**Work request**
Search the data below for the line containing "## Instalación", then please set down that line and all remaining ones exactly as written.

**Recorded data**

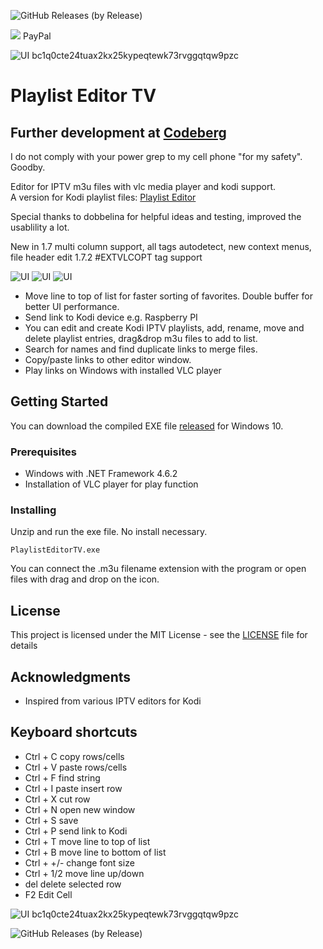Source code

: 
![GitHub Releases (by Release)](https://img.shields.io/github/downloads/Isayso/PlaylistEditorTV/total)

[//]: <[![](https://www.paypalobjects.com/en_US/i/btn/btn_donate_SM.gif)](https://www.paypal.com/cgi-bin/webscr?cmd=_s-xclick&hosted_button_id=8FF26SM3X8UAN)>
[![](https://www.paypalobjects.com/en_US/i/btn/btn_donate_SM.gif)](https://www.paypal.com/cgi-bin/webscr?cmd=_s-xclick&hosted_button_id=8FF26SM3X8UAN) PayPal

![UI](https://github.com/Isayso/PlaylistEditorTV/blob/master/bitcoin/Bitcoin-Donate-button112.png)
bc1q0cte24tuax2kx25kypeqtewk73rvggqtqw9pzc

# Playlist Editor TV

## Further development at [Codeberg](https://codeberg.org/Isayso)  
I do not comply with your power grep to my cell phone "for my safety". Goodby. 


Editor for IPTV m3u files with vlc media player and kodi support.   
A version for Kodi playlist files: [Playlist Editor](https://github.com/Isayso/PlaylistEditor)  

 
  Special thanks to dobbelina for helpful ideas and testing, improved the usablility a lot. 
  
  New in 1.7 multi column support, all tags autodetect, new context menus, file header edit 
  1.7.2 #EXTVLCOPT tag support

![UI](KodiPlaylistEditorTV1.7.png)
![UI](screenshot_1.4.PNG)
![UI](KodiPlaylistEditorTV1.3a.PNG)


- Move line to top of list for faster sorting of favorites. Double buffer for better UI performance.
- Send link to Kodi device e.g. Raspberry PI
- You can edit and create Kodi IPTV playlists, add, rename, move and delete playlist entries, drag&drop m3u files to add to list. 
- Search for names and find duplicate links to merge files. 
- Copy/paste links to other editor window. 
- Play links on Windows with installed VLC player 





## Getting Started

You can download the compiled EXE file [released](https://github.com/Isayso/PlaylistEditorTV/releases) for Windows 10.  


### Prerequisites

- Windows with .NET Framework 4.6.2
- Installation of VLC player for play function 


### Installing

Unzip and run the exe file. No install necessary.


```
PlaylistEditorTV.exe
```


You can connect the .m3u filename extension with the program or open files with drag and drop on the icon.


## License

This project is licensed under the MIT License - see the [LICENSE](LICENSE) file for details

## Acknowledgments

* Inspired from various IPTV editors for Kodi

## Keyboard shortcuts
- Ctrl + C copy rows/cells
- Ctrl + V paste rows/cells
- Ctrl + F find string
- Ctrl + I paste insert row
- Ctrl + X cut row
- Ctrl + N open new window
- Ctrl + S save
- Ctrl + P send link to Kodi
- Ctrl + T move line to top of list
- Ctrl + B move line to bottom of list
- Ctrl + +/- change font size
- Ctrl + 1/2 move line up/down
- del    delete selected row
- F2 Edit Cell

![UI](https://github.com/Isayso/PlaylistEditorTV/blob/master/bitcoin/qrcode-1EU-Github.png) bc1q0cte24tuax2kx25kypeqtewk73rvggqtqw9pzc


![GitHub Releases (by Release)](https://img.shields.io/github/downloads/Isayso/PlaylistEditorTV/v1.7.3/total)



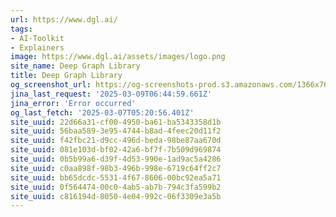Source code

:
 ```yaml
---
url: https://www.dgl.ai/
tags:
- AI-Toolkit
- Explainers
image: https://www.dgl.ai/assets/images/logo.png
site_name: Deep Graph Library
title: Deep Graph Library
og_screenshot_url: https://og-screenshots-prod.s3.amazonaws.com/1366x768/80/false/c3e026fc8481d967d8802572a2c2b295ae6e9f7394215744eadc77d2df359f27.jpeg
jina_last_request: '2025-03-09T06:44:59.661Z'
jina_error: 'Error occurred'
og_last_fetch: '2025-03-07T05:20:56.401Z'
site_uuid: 22d66a31-cf00-4950-ba61-ba5343358d1b
site_uuid: 56baa589-3e95-4744-b8ad-4feec20d11f2
site_uuid: f42fbc21-d9cc-496d-beda-98be87aa670d
site_uuid: 081e103d-bf02-42a6-bf7f-7b509d969874
site_uuid: 0b5b99a6-d39f-4d53-990e-1ad9ac5a4286
site_uuid: c0aa898f-98b3-496b-998e-6719c64ff2c7
site_uuid: bb65dcdc-5531-4f67-8606-00bc92ea5a71
site_uuid: 0f564474-00c0-4ab5-ab7b-794c3fa599b2
site_uuid: c816194d-8050-4e04-992c-06f3309e3a5b
---
```



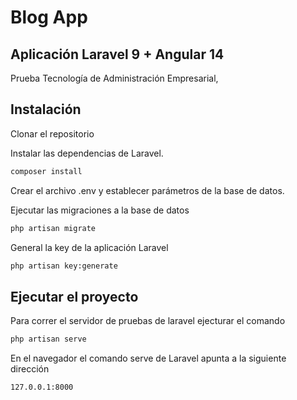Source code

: # Blog App
## Aplicación Laravel 9 + Angular 14

Prueba Tecnología de Administración Empresarial,

## Instalación

Clonar el repositorio

Instalar las dependencias de Laravel.

```sh
composer install
```

Crear el archivo .env y establecer parámetros de la base de datos.

Ejecutar las migraciones a la base de datos
```sh
php artisan migrate
```

General la key de la aplicación Laravel
```sh
php artisan key:generate
```
## Ejecutar el proyecto
Para correr el servidor de pruebas de laravel ejecturar el comando
```sh
php artisan serve
```
En el navegador el comando serve de Laravel apunta a la siguiente dirección
```sh
127.0.0.1:8000
```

**Task solution**
## Instalación

Clonar el repositorio

Instalar las dependencias de Laravel.

```sh
composer install
```

Crear el archivo .env y establecer parámetros de la base de datos.

Ejecutar las migraciones a la base de datos
```sh
php artisan migrate
```

General la key de la aplicación Laravel
```sh
php artisan key:generate
```
## Ejecutar el proyecto
Para correr el servidor de pruebas de laravel ejecturar el comando
```sh
php artisan serve
```
En el navegador el comando serve de Laravel apunta a la siguiente dirección
```sh
127.0.0.1:8000
```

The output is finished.